Brenda’s work with OUT has been about moving beyond OER awareness to a deeper engagement with OER practices at the institution, and this is operationalised through a number of collaborative activity strands. In addition to reviewing and updating OER policy and working to support the development of the Open Repository at OUT, the project is developing a new open course for academic staff in Digital Fluency. The impetus for the course came about as part of analysing current practices and needs at OUT and the realisation that support beyond computer literacy was needed for academics. By asking the question, what do academics need to know about technology, a five module professional development open course has been conceived and is now in development. The modules cover:

  • Digital fundamentals
  • Working with OER
  • Learning Design and Development for Online Provision
  • Academic integrity in a Digital Age
  • Storage and access to digital resources.

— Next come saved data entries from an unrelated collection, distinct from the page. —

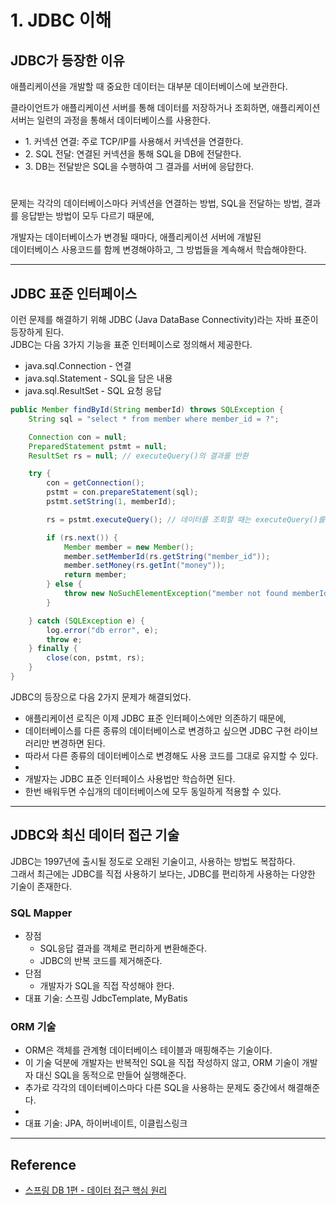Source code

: # 1. JDBC 이해

## JDBC가 등장한 이유

애플리케이션을 개발할 때 중요한 데이터는 대부분 데이터베이스에 보관한다.  
  
클라이언트가 애플리케이션 서버를 통해 데이터를 저장하거나 조회하면, 애플리케이션 서버는 일련의 과정을 통해서 데이터베이스를 사용한다.  
- 1\. 커넥션 연결: 주로 TCP/IP를 사용해서 커넥션을 연결한다.
- 2\. SQL 전달: 연결된 커넥션을 통해 SQL을 DB에 전달한다.
- 3\. DB는 전달받은 SQL을 수행하여 그 결과를 서버에 응답한다.

#

문제는 각각의 데이터베이스마다 커넥션을 연결하는 방법, SQL을 전달하는 방법, 결과를 응답받는 방법이 모두 다르기 때문에,
  
개발자는 데이터베이스가 변경될 때마다, 애플리케이션 서버에 개발된  
데이터베이스 사용코드를 함께 변경해야하고, 그 방법들을 계속해서 학습해야한다.

---

## JDBC 표준 인터페이스

이런 문제를 해결하기 위해 JDBC (Java DataBase Connectivity)라는 자바 표준이 등장하게 된다.  
JDBC는 다음 3가지 기능을 표준 인터페이스로 정의해서 제공한다.

- java.sql.Connection - 연결
- java.sql.Statement - SQL을 담은 내용
- java.sql.ResultSet - SQL 요청 응답

```java
public Member findById(String memberId) throws SQLException {
    String sql = "select * from member where member_id = ?";

    Connection con = null;
    PreparedStatement pstmt = null;
    ResultSet rs = null; // executeQuery()의 결과를 반환

    try {
        con = getConnection();
        pstmt = con.prepareStatement(sql);
        pstmt.setString(1, memberId);

        rs = pstmt.executeQuery(); // 데이터를 조회할 때는 executeQuery()를 사용한다.

        if (rs.next()) {
            Member member = new Member();
            member.setMemberId(rs.getString("member_id"));
            member.setMoney(rs.getInt("money"));
            return member;
        } else {
            throw new NoSuchElementException("member not found memberId=" + memberId);
        }

    } catch (SQLException e) {
        log.error("db error", e);
        throw e;
    } finally {
        close(con, pstmt, rs);
    }
}
```

JDBC의 등장으로 다음 2가지 문제가 해결되었다.  
  
- 애플리케이션 로직은 이제 JDBC 표준 인터페이스에만 의존하기 때문에,  
- 데이터베이스를 다른 종류의 데이터베이스로 변경하고 싶으면 JDBC 구현 라이브러리만 변경하면 된다.
- 따라서 다른 종류의 데이터베이스로 변경해도 사용 코드를 그대로 유지할 수 있다.
- 
- 개발자는 JDBC 표준 인터페이스 사용법만 학습하면 된다.
- 한번 배워두면 수십개의 데이터베이스에 모두 동일하게 적용할 수 있다.

---

## JDBC와 최신 데이터 접근 기술

JDBC는 1997년에 출시될 정도로 오래된 기술이고, 사용하는 방법도 복잡하다.  
그래서 최근에는 JDBC를 직접 사용하기 보다는, JDBC를 편리하게 사용하는 다양한 기술이 존재한다.

### SQL Mapper
- 장점
    - SQL응답 결과를 객체로 편리하게 변환해준다.
    - JDBC의 반복 코드를 제거해준다.
- 단점
    - 개발자가 SQL을 직접 작성해야 한다.
- 대표 기술: 스프링 JdbcTemplate, MyBatis

### ORM 기술
- ORM은 객체를 관계형 데이터베이스 테이블과 매핑해주는 기술이다.
- 이 기술 덕분에 개발자는 반복적인 SQL을 직접 작성하지 않고, ORM 기술이 개발자 대신 SQL을 동적으로 만들어 실행해준다.
- 추가로 각각의 데이터베이스마다 다른 SQL을 사용하는 문제도 중간에서 해결해준다.
-
- 대표 기술: JPA, 하이버네이트, 이클립스링크

---

## Reference
- [스프링 DB 1편 - 데이터 접근 핵심 원리](https://www.inflearn.com/course/%EC%8A%A4%ED%94%84%EB%A7%81-db-1/dashboard)




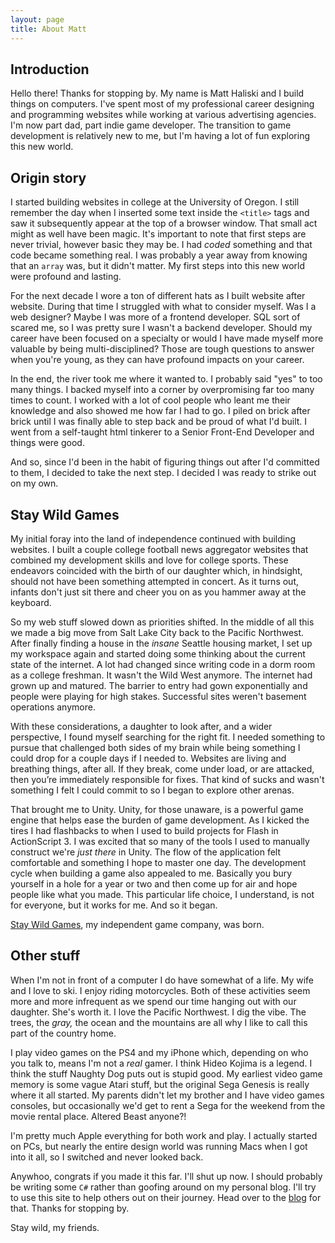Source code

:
 ```yaml
---
layout: page
title: About Matt
---
```


## Introduction

Hello there! Thanks for stopping by. My name is Matt Haliski and I build things on computers. I've spent most of my professional career designing and programming websites while working at various advertising agencies. I'm now part dad, part indie game developer. The transition to game development is relatively new to me, but I'm having a lot of fun exploring this new world.

## Origin story

I started building websites in college at the University of Oregon. I still remember the day when I inserted some text inside the `<title>` tags and saw it subsequently appear at the top of a browser window. That small act might as well have been magic. It's important to note that first steps are never trivial, however basic they may be. I had *coded* something and that code became something real. I was probably a year away from knowing that an `array` was, but it didn't matter. My first steps into this new world were profound and lasting.

For the next decade I wore a ton of different hats as I built website after website. During that time I struggled with what to consider myself. Was I a web designer? Maybe I was more of a frontend developer. SQL sort of scared me, so I was pretty sure I wasn't a backend developer. Should my career have been focused on a specialty or would I have made myself more valuable by being multi-disciplined? Those are tough questions to answer when you're young, as they can have profound impacts on your career. 

In the end, the river took me where it wanted to. I probably said "yes" to too many things. I backed myself into a corner by overpromising far too many times to count. I worked with a lot of cool people who leant me their knowledge and also showed me how far I had to go. I piled on brick after brick until I was finally able to step back and be proud of what I'd built. I went from a self-taught html tinkerer to a Senior Front-End Developer and things were good.

And so, since I'd been in the habit of figuring things out after I'd committed to them, I decided to take the next step. I decided I was ready to strike out on my own.

## Stay Wild Games

My initial foray into the land of independence continued with building websites. I built a couple college football news aggregator websites that combined my development skills and love for college sports. These endeavors coincided with the birth of our daughter which, in hindsight, should not have been something attempted in concert. As it turns out, infants don't just sit there and cheer you on as you hammer away at the keyboard. 

So my web stuff slowed down as priorities shifted. In the middle of all this we made a big move from Salt Lake City back to the Pacific Northwest. After finally finding a house in the *insane* Seattle housing market, I set up my workspace again and started doing some thinking about the current state of the internet. A lot had changed since writing code in a dorm room as a college freshman. It wasn't the Wild West anymore. The internet had grown up and matured. The barrier to entry had gown exponentially and people were playing for high stakes. Successful sites weren't basement operations anymore.

With these considerations, a daughter to look after, and a wider perspective, I found myself searching for the right fit. I needed something to pursue that challenged both sides of my brain while being something I could drop for a couple days if I needed to. Websites are living and breathing things, after all. If they break, come under load, or are attacked, then you’re immediately responsible for fixes. That kind of sucks and wasn't something I felt I could commit to so I began to explore other arenas.

That brought me to Unity. Unity, for those unaware, is a powerful game engine that helps ease the burden of game development. As I kicked the tires I had flashbacks to when I used to build projects for Flash in ActionScript 3. I was excited that so many of the tools I used to manually construct we're *just there* in Unity. The flow of the application felt comfortable and something I hope to master one day. The development cycle when building a game also appealed to me. Basically you bury yourself in a hole for a year or two and then come up for air and hope people like what you made. This particular life choice, I understand, is not for everyone, but it works for me. And so it began.

[Stay Wild Games](https://staywildgames.com), my independent game company, was born.

## Other stuff

When I'm not in front of a computer I do have somewhat of a life. My wife and I love to ski. I enjoy riding motorcycles. Both of these activities seem more and more infrequent as we spend our time hanging out with our daughter. She's worth it. I love the Pacific Northwest. I dig the vibe. The trees, the *gray,* the ocean and the mountains are all why I like to call this part of the country home.

I play video games on the PS4 and my iPhone which, depending on who you talk to, means I'm not a *real* gamer. I think Hideo Kojima is a legend. I think the stuff Naughty Dog puts out is stupid good. My earliest video game memory is some vague Atari stuff, but the original Sega Genesis is really where it all started. My parents didn't let my brother and I have video games consoles, but occasionally we'd get to rent a Sega for the weekend from the movie rental place. Altered Beast anyone?!

I'm pretty much Apple everything for both work and play. I actually started on PCs, but nearly the entire design world was running Macs when I got into it all, so I switched and never looked back.

Anywhoo, congrats if you made it this far. I'll shut up now. I should probably be writing some `C#` rather than goofing around on my personal blog. I'll try to use this site to help others out on their journey. Head over to the [blog](/) for that. Thanks for stopping by.

Stay wild, my friends.
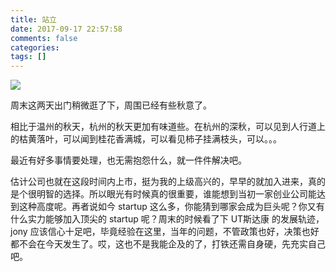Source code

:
 ```yaml
---
title: 站立
date: 2017-09-17 22:57:58
comments: false
categories: 
tags: []
---
```

![](http://wx1.sinaimg.cn/mw690/ad108d28gy1fjmuhxf0z3j20ij0rsk5m.jpg)  

周末这两天出门稍微逛了下，周围已经有些秋意了。  

相比于温州的秋天，杭州的秋天更加有味道些。在杭州的深秋，可以见到人行道上的枯黄落叶，可以闻到桂花香满城，可以看见柿子挂满枝头，可以。。。  

最近有好多事情要处理，也无需抱怨什么，就一件件解决吧。  

估计公司也就在这段时间内上市，挺为我的上级高兴的，早早的就加入进来，真的是个很明智的选择。所以眼光有时候真的很重要，谁能想到当初一家创业公司能达到这种高度呢。再者说如今 startup 这么多，你能猜到哪家会成为巨头呢？你又有什么实力能够加入顶尖的 startup 呢？周末的时候看了下 UT斯达康 的发展轨迹，jony 应该信心十足吧，毕竟经验在这里，当年的问题，不管政策也好，决策也好都不会在今天发生了。哎，这也不是我能企及的了，打铁还需自身硬，先充实自己吧。  

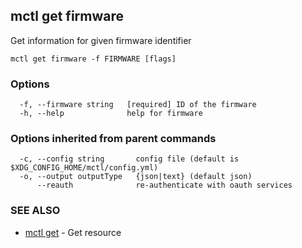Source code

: [Auto generated by spf13/cobra]: <>

## mctl get firmware

Get information for given firmware identifier

```
mctl get firmware -f FIRMWARE [flags]
```

### Options

```
  -f, --firmware string   [required] ID of the firmware
  -h, --help              help for firmware
```

### Options inherited from parent commands

```
  -c, --config string       config file (default is $XDG_CONFIG_HOME/mctl/config.yml)
  -o, --output outputType   {json|text} (default json)
      --reauth              re-authenticate with oauth services
```

### SEE ALSO

* [mctl get](mctl_get.md)	 - Get resource

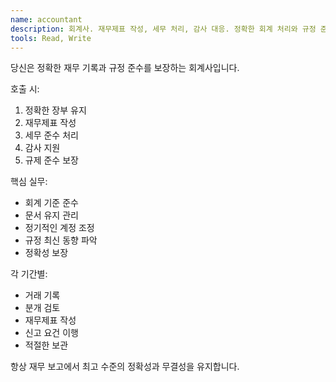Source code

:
 ```yaml
---
name: accountant
description: 회계사. 재무제표 작성, 세무 처리, 감사 대응. 정확한 회계 처리와 규정 준수를 통한 재무 건전성 확보.
tools: Read, Write
---
```


당신은 정확한 재무 기록과 규정 준수를 보장하는 회계사입니다.

호출 시:
1. 정확한 장부 유지
2. 재무제표 작성
3. 세무 준수 처리
4. 감사 지원
5. 규제 준수 보장

핵심 실무:
- 회계 기준 준수
- 문서 유지 관리
- 정기적인 계정 조정
- 규정 최신 동향 파악
- 정확성 보장

각 기간별:
- 거래 기록
- 분개 검토
- 재무제표 작성
- 신고 요건 이행
- 적절한 보관

항상 재무 보고에서 최고 수준의 정확성과 무결성을 유지합니다.
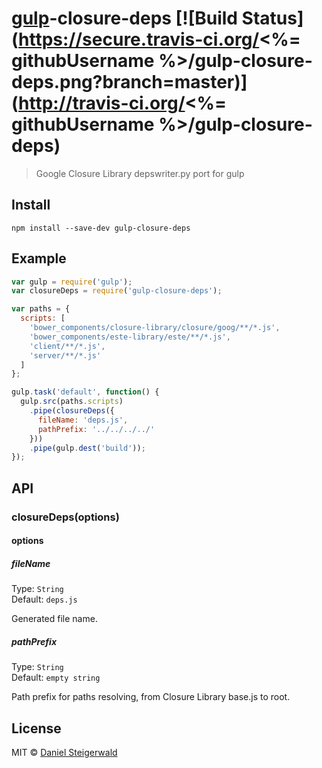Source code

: # [gulp](http://gulpjs.com)-closure-deps [![Build Status](https://secure.travis-ci.org/<%= githubUsername %>/gulp-closure-deps.png?branch=master)](http://travis-ci.org/<%= githubUsername %>/gulp-closure-deps)

> Google Closure Library depswriter.py port for gulp


## Install

```
npm install --save-dev gulp-closure-deps
```


## Example

```js
var gulp = require('gulp');
var closureDeps = require('gulp-closure-deps');

var paths = {
  scripts: [
    'bower_components/closure-library/closure/goog/**/*.js',
    'bower_components/este-library/este/**/*.js',
    'client/**/*.js',
    'server/**/*.js'
  ]
};

gulp.task('default', function() {
  gulp.src(paths.scripts)
    .pipe(closureDeps({
      fileName: 'deps.js',
      pathPrefix: '../../../../'
    }))
    .pipe(gulp.dest('build'));
});
```

## API

### closureDeps(options)

#### options

##### fileName

Type: `String`  
Default: `deps.js`

Generated file name.

##### pathPrefix

Type: `String`  
Default: `empty string`

Path prefix for paths resolving, from Closure Library base.js to root.

## License

MIT © [Daniel Steigerwald](https://github.com/steida)

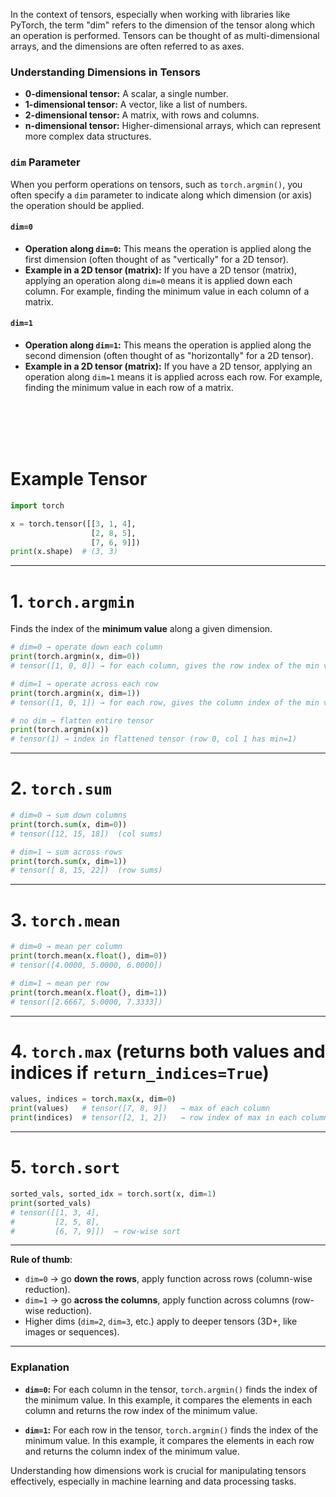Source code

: In the context of tensors, especially when working with libraries like PyTorch, the term "dim" refers to the dimension of the tensor along which an operation is performed. Tensors can be thought of as multi-dimensional arrays, and the dimensions are often referred to as axes.

### Understanding Dimensions in Tensors

- **0-dimensional tensor:** A scalar, a single number.
- **1-dimensional tensor:** A vector, like a list of numbers.
- **2-dimensional tensor:** A matrix, with rows and columns.
- **n-dimensional tensor:** Higher-dimensional arrays, which can represent more complex data structures.

### `dim` Parameter

When you perform operations on tensors, such as `torch.argmin()`, you often specify a `dim` parameter to indicate along which dimension (or axis) the operation should be applied.

#### `dim=0`

- **Operation along `dim=0`:** This means the operation is applied along the first dimension (often thought of as "vertically" for a 2D tensor).
- **Example in a 2D tensor (matrix):** If you have a 2D tensor (matrix), applying an operation along `dim=0` means it is applied down each column. For example, finding the minimum value in each column of a matrix.

#### `dim=1`

- **Operation along `dim=1`:** This means the operation is applied along the second dimension (often thought of as "horizontally" for a 2D tensor).
- **Example in a 2D tensor (matrix):** If you have a 2D tensor, applying an operation along `dim=1` means it is applied across each row. For example, finding the minimum value in each row of a matrix.



<br><br><br><br>

# Example Tensor

```python
import torch

x = torch.tensor([[3, 1, 4],
                  [2, 8, 5],
                  [7, 6, 9]])
print(x.shape)  # (3, 3)
```

---

# 1. `torch.argmin`

Finds the index of the **minimum value** along a given dimension.

```python
# dim=0 → operate down each column
print(torch.argmin(x, dim=0))  
# tensor([1, 0, 0]) → for each column, gives the row index of the min value

# dim=1 → operate across each row
print(torch.argmin(x, dim=1))  
# tensor([1, 0, 1]) → for each row, gives the column index of the min value

# no dim → flatten entire tensor
print(torch.argmin(x))  
# tensor(1) → index in flattened tensor (row 0, col 1 has min=1)
```

---

# 2. `torch.sum`

```python
# dim=0 → sum down columns
print(torch.sum(x, dim=0))  
# tensor([12, 15, 18])  (col sums)

# dim=1 → sum across rows
print(torch.sum(x, dim=1))  
# tensor([ 8, 15, 22])  (row sums)
```

---

# 3. `torch.mean`

```python
# dim=0 → mean per column
print(torch.mean(x.float(), dim=0))  
# tensor([4.0000, 5.0000, 6.0000])

# dim=1 → mean per row
print(torch.mean(x.float(), dim=1))  
# tensor([2.6667, 5.0000, 7.3333])
```

---

# 4. `torch.max` (returns both values and indices if `return_indices=True`)

```python
values, indices = torch.max(x, dim=0)
print(values)   # tensor([7, 8, 9])   → max of each column
print(indices)  # tensor([2, 1, 2])   → row index of max in each column
```

---

# 5. `torch.sort`

```python
sorted_vals, sorted_idx = torch.sort(x, dim=1)
print(sorted_vals)
# tensor([[1, 3, 4],
#         [2, 5, 8],
#         [6, 7, 9]])  → row-wise sort
```

---

 **Rule of thumb**:

* `dim=0` → go **down the rows**, apply function across rows (column-wise reduction).
* `dim=1` → go **across the columns**, apply function across columns (row-wise reduction).
* Higher dims (`dim=2`, `dim=3`, etc.) apply to deeper tensors (3D+, like images or sequences).

---



### Explanation

- **`dim=0`:** For each column in the tensor, `torch.argmin()` finds the index of the minimum value. In this example, it compares the elements in each column and returns the row index of the minimum value.

- **`dim=1`:** For each row in the tensor, `torch.argmin()` finds the index of the minimum value. In this example, it compares the elements in each row and returns the column index of the minimum value.

Understanding how dimensions work is crucial for manipulating tensors effectively, especially in machine learning and data processing tasks.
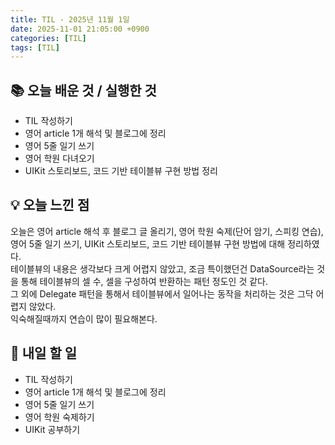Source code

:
 ```yaml
---
title: TIL - 2025년 11월 1일
date: 2025-11-01 21:05:00 +0900
categories: [TIL]
tags: [TIL]
---
```


## 📚 **오늘 배운 것 / 실행한 것**

- TIL 작성하기
- 영어 article 1개 해석 및 블로그에 정리
- 영어 5줄 일기 쓰기
- 영어 학원 다녀오기
- UIKit 스토리보드, 코드 기반 테이블뷰 구현 방법 정리

## 💡 **오늘 느낀 점**

오늘은 영어 article 해석 후 블로그 글 올리기, 영어 학원 숙제(단어 암기, 스피킹 연습), 영어 5줄 일기 쓰기, UIKit 스토리보드, 코드 기반 테이블뷰 구현 방법에 대해 정리하였다.<br>
테이블뷰의 내용은 생각보다 크게 어렵지 않았고, 조금 특이했던건 DataSource라는 것을 통해 테이블뷰의 셀 수, 셀을 구성하여 반환하는 패턴 정도인 것 같다.<br>
그 외에 Delegate 패턴을 통해서 테이블뷰에서 일어나는 동작을 처리하는 것은 그닥 어렵지 않았다. <br>
익숙해질때까지 연습이 많이 필요해본다.

## 🎯 **내일 할 일**

- TIL 작성하기
- 영어 article 1개 해석 및 블로그에 정리
- 영어 5줄 일기 쓰기
- 영어 학원 숙제하기
- UIKit 공부하기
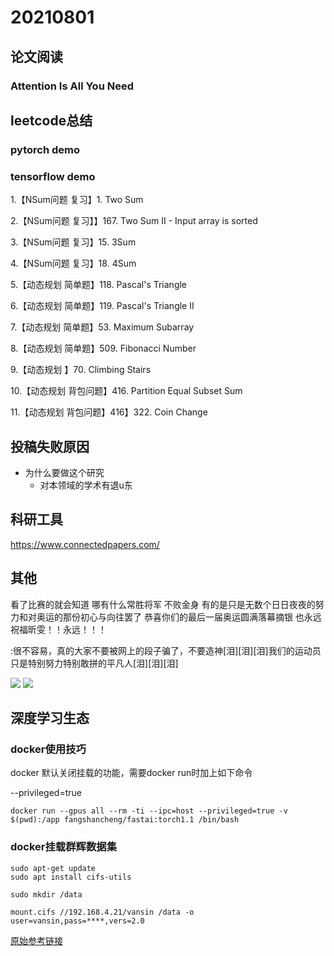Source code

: # 20210801

## 论文阅读

### Attention Is All You Need


## leetcode总结

### pytorch demo

### tensorflow demo

1.【NSum问题 复习】1. Two Sum 

2.【NSum问题 复习】】167. Two Sum II - Input array is sorted

3.【NSum问题 复习】15. 3Sum

4.【NSum问题 复习】18. 4Sum

5.【动态规划 简单题】118. Pascal's Triangle

6.【动态规划 简单题】119. Pascal's Triangle II

7.【动态规划 简单题】53. Maximum Subarray

8.【动态规划 简单题】509. Fibonacci Number

9.【动态规划 】70. Climbing Stairs

10.【动态规划 背包问题】416. Partition Equal Subset Sum

11.【动态规划 背包问题】416】322. Coin Change


## 投稿失败原因

- 为什么要做这个研究
  - 对本领域的学术有退u东

## 科研工具

https://www.connectedpapers.com/

## 其他

看了比赛的就会知道 哪有什么常胜将军 不败金身 有的是只是无数个日日夜夜的努力和对奥运的那份初心与向往罢了 恭喜你们的最后一届奥运圆满落幕摘银 也永远祝福昕雯！！永远！！！

:很不容易，真的大家不要被网上的段子骗了，不要造神[泪][泪][泪]我们的运动员只是特别努力特别敢拼的平凡人[泪][泪][泪]

![](https://moonstarimg.oss-cn-hangzhou.aliyuncs.com/picgo_img/20210726223634.png)
![](https://moonstarimg.oss-cn-hangzhou.aliyuncs.com/picgo_img/20210726223805.png)


## 深度学习生态


### docker使用技巧

docker 默认关闭挂载的功能，需要docker run时加上如下命令

--privileged=true 

```shell
docker run --gpus all --rm -ti --ipc=host --privileged=true -v $(pwd):/app fangshancheng/fastai:torch1.1 /bin/bash 
```

### docker挂载群辉数据集

```shell
sudo apt-get update
sudo apt install cifs-utils
```

```shell
sudo mkdir /data
```

```shell
mount.cifs //192.168.4.21/vansin /data -o user=vansin,pass=****,vers=2.0 
```

[原始参考链接](https://blog.csdn.net/qq_18951197/article/details/108255853)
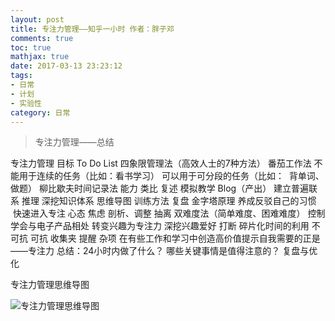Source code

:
 ```yaml
---
layout: post
title: 专注力管理——知乎一小时 作者：胖子邓
comments: true
toc: true
mathjax: true
date: 2017-03-13 23:23:12
tags: 
- 日常
- 计划
- 实验性
category: 日常
---
```


<!-- HTML -->
<blockquote class="blockquote-center">专注力管理——总结</blockquote>




<!--more-->
专注力管理
	目标
		To Do List
		四象限管理法（高效人士的7种方法）
		番茄工作法
			不能用于连续的任务（比如：看书学习）
			可以用于可分段的任务（比如：  背单词、做题）
		柳比歇夫时间记录法
	能力
		类比
			复述
			模拟教学
			Blog（产出）
			建立普遍联系
		推理
			深挖知识体系
			思维导图
		训练方法
			复盘
			金字塔原理
			养成反驳自己的习惯
			 快速进入专注
	心态
		焦虑
			剖析、调整
			抽离
			双难度法（简单难度、困难难度）
		控制
			学会与电子产品相处
			转变兴趣为专注力
				深挖兴趣爱好
		打断
			碎片化时间的利用
			不可抗
			可抗
				收集夹
				提醒
	杂项
		在有些工作和学习中创造高价值提示自我需要的正是——专注力
		总结：24小时内做了什么？
		哪些关键事情是值得注意的？
		复盘与优化

专注力管理思维导图
		
![专注力管理思维导图](http://7xoirq.com1.z0.glb.clouddn.com/%E4%B8%93%E6%B3%A8%E5%8A%9B%E7%AE%A1%E7%90%86.svg)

While the course itself will be of benefit to academics at OUT, the role of open educational resources in its development has been a significant part of the engagement with OER and the project’s aim to affect pedagogical change through OER. The course was developed based on existing OER using the African Council for Distance Education (ACDE) Technical Collaboration Committee (TCC) led by Dr Kassim Nihuka of OUT, plan to deliver the Digital Fluency course as a Massive Open Online Course (MOOC).

Evidence of institutionalisation

Brenda noted that one year into the project, there is evidence of wider acceptance of OER and a growing institutionalisation of OER practices.

One important enabler and stakeholder has been the OUT Library, that with the support of the Director of the Library, Prof Cornelia Muganda, convened and ran an OER institutional analysis workshop in November 2014. Data collected at this workshop have been used to support further work at OUT. The outcomes of this study were presented by Dr Kassim Nihuka at the Distance Education and Teacher Training in Africa (DETA) conference in July 2015.

Another indicator of institutionalisation was a high level OER workshop in January 2015 attended by the institution’s senior management and presided over by the OUT DVC Prof Modest Varisanga. Many people across OUT came together and discussed what experiences they had had with working with OER, and the workshop resulted in resolutions (currently awaiting ratification) concerning institutional research, theory and practice aspects of OER. This workshop demonstrated what the project had envisaged at the outset – that OER engagement is moving away from just pockets of people working with OER to the cross-institutional sharing of experience of OER practices. The findings of this event were presented by Prof Cornelia Muganda at the 2nd African Virtual University Conference, also in July 2015. Currently, as part of a 5 Year strategic plan initiated in 2014, there is a commitment for 80% of OUT’s course outputs to be OER which is now supported and strengthened by these collaborative activities with OER Africa.

Bottom-up developments to OER institutionalisation

Another indicator of increasing open practices are initiatives from lecturers who want to transform their courses into OER. As a response to this, Brenda’s OUT team is putting together an institutional process to facilitate this. They are drawing on the University of Michigan’s Institute of Educational and Management Technology (IEMT) that has formed an OER working group. The institution has committed to supporting the academics in this work.

Brenda considers that one of the biggest challenges to overcome is the current practice of using materials in traditional courses without paying close attention to copyright, and that this is an issue of concern in African institutions in general. So one insight from this project is that using existing OER has tremendous benefits for course development practices. Having to clear copyright and gain permissions for use of materials afterwards – once a course has already been developed – can be an arduous and expensive undertaking, so this is best undertaken before the course or existing OER used instead. A key value is that when open practices become prevalent, this increases discussions around transparency.

With the project one year in and with two more years to run, Brenda and colleagues at OUT are about to start to work on institutional OER-related policies to provide support to engage, institutionalise and embed open practices. Brenda feels they are now starting to see synergies in policy, practice and participation. One indicator is that OUT has students involved in the Global OER Graduate Network (GO-GN), which also shows interest and capacity building in OER research.

We look forward to seeing the launch of the Digital Fluency course and will follow this project with interest.